Gen Z and Millennials are at the forefront of job hopping. While the striking 70.3% of 16 to 19-year-olds could be attributed to the part-time nature of early jobs, a notable 48.3% of those aged 20 to 24 are quick to move on in their careers, along with 28.1% of 25 to 34-year-olds.

In contrast, older age groups show far greater career stability. Workers aged 35 to 44 have a markedly lower job-hopping rate of 17.5%, dropping to just 12.6% for those aged 45 to 54. The shift in career attitudes is clear – younger generations favour flexibility and rapid growth, while older workers value consistency and long-term commitment.                                                                                                                                    __________________________________________________________________

With job hopping now seen as a savvy move to fast track career growth and boost pay, Martin Schmidt, Co-Founder and Managing Director at JobLeads, has shared his top five dos and don’ts for anyone looking to make a switch this year:

  1. Do have a clear goal in mind

Job hopping without a strategy can backfire so make sure each move serves a purpose. Reflect on your career goals and how the new role aligns with them. Are you looking for growth opportunities, a higher salary, or a new industry experience? A well-thought-out transition shows you’re intentional, not just restless.

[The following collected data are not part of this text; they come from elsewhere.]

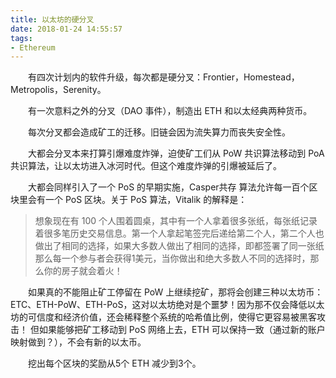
 ```yaml
---
title: 以太坊的硬分叉
date: 2018-01-24 14:55:57
tags:
- Ethereum
---
```


&emsp;&emsp;有四次计划内的软件升级，每次都是硬分叉：Frontier，Homestead，Metropolis，Serenity。

&emsp;&emsp;有一次意料之外的分叉（DAO 事件），制造出 ETH 和以太经典两种货币。

&emsp;&emsp;每次分叉都会造成矿工的迁移。旧链会因为流失算力而丧失安全性。

&emsp;&emsp;大都会分叉本来打算引爆难度炸弹，迫使矿工们从 PoW 共识算法移动到 PoA 共识算法，让以太坊进入冰河时代。但这个难度炸弹的引爆被延后了。

&emsp;&emsp;大都会同样引入了一个 PoS 的早期实施，Casper共存 算法允许每一百个区块里会有一个 PoS 区块。关于 PoS 算法，Vitalik 的解释是：

> 想象现在有 100 个人围着圆桌，其中有一个人拿着很多张纸，每张纸记录着很多笔历史交易信息。第一个人拿起笔签完后递给第二个人，第二个人也做出了相同的选择，如果大多数人做出了相同的选择，即都签署了同一张纸那么每一个参与者会获得1美元，当你做出和绝大多数人不同的选择时，那么你的房子就会着火！ 

&emsp;&emsp;如果真的不能阻止矿工停留在 PoW 上继续挖矿，那将会创建三种以太坊币：ETC、ETH-PoW、ETH-PoS，这对以太坊绝对是个噩梦！因为那不仅会降低以太坊的可信度和经济价值，还会稀释整个系统的哈希值比例，使得它更容易被黑客攻击！ 但如果能够把矿工移动到 PoS 网络上去，ETH 可以保持一致（通过新的账户映射做到？），不会有新的以太币。

&emsp;&emsp;挖出每个区块的奖励从5个 ETH 减少到3个。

  1. Do be transparent, but tactful

Job hopping can raise eyebrows, so be prepared to explain your journey confidently and convincingly.  Be honest about why you left previous roles, but always frame your decisions positively. Instead of saying, “I left because management was terrible,” try something like, “I wanted to take on more responsibility and work in an environment that encouraged professional growth.” 

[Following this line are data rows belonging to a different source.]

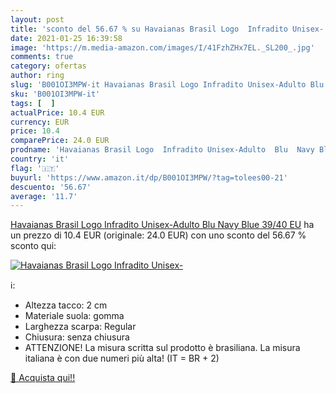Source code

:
 ```yaml
---
layout: post
title: 'sconto del 56.67 % su Havaianas Brasil Logo  Infradito Unisex-  '
date: 2021-01-25 16:39:58
image: 'https://m.media-amazon.com/images/I/41FzhZHx7EL._SL200_.jpg'
comments: true
category: ofertas
author: ring
slug: 'B001OI3MPW-it Havaianas Brasil Logo Infradito Unisex-Adulto Blu Navy...'
sku: 'B001OI3MPW-it'
tags: [  ]
actualPrice: 10.4 EUR
currency: EUR
price: 10.4
comparePrice: 24.0 EUR
prodname: 'Havaianas Brasil Logo  Infradito Unisex-Adulto  Blu  Navy Blue   39/40 EU'
country: 'it'
flag: '🇮🇹'
buyurl: 'https://www.amazon.it/dp/B001OI3MPW/?tag=tolees00-21'
descuento: '56.67'
average: '11.7'
---
```


[Havaianas Brasil Logo  Infradito Unisex-Adulto  Blu  Navy Blue   39/40 EU](https://www.amazon.it/dp/B001OI3MPW/?tag=tolees00-21) ha un prezzo di 10.4 EUR (originale: 24.0 EUR) con uno sconto del 56.67 % sconto qui:

[![Havaianas Brasil Logo  Infradito Unisex-](https://m.media-amazon.com/images/I/41FzhZHx7EL._SL200_.jpg)](https://www.amazon.it/dp/B001OI3MPW/?tag=tolees00-21)

ℹ️:

- Altezza tacco: 2 cm
- Materiale suola: gomma
- Larghezza scarpa: Regular
- Chiusura: senza chiusura
- ATTENZIONE! La misura scritta sul prodotto è brasiliana. La misura italiana è con due numeri più alta! (IT = BR + 2)

[🛒 Acquista qui!!](https://www.amazon.it/dp/B001OI3MPW/?tag=tolees00-21)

  1. Don’t burn bridges or badmouth your previous employer

No matter how unpleasant your past job was, never badmouth your previous employer. The professional world can be surprisingly small, and negative remarks may reach future employers or colleagues. Always leave on good terms, and express gratitude for the opportunities you had even if they weren’t perfect.

  1. Don’t be a ‘serial job hopper’

While strategic job changes can boost your career, moving too frequently without a solid reason raises red flags. Employers may worry you’ll leave just as quickly, making them hesitant to invest. Aim to stay in roles long enough to make a tangible impact – ideally two years or more. 

  1. Don’t lie about your work history

It can be tempting to stretch the truth to make your resume look more stable, but it’s not worth the risk.  Hiring managers often conduct background checks and can easily expose any inaccuracies. Instead, highlight skills and accomplishments from each role, and be upfront about short stays – focusing on what you learned and how it prepared you for the next opportunity.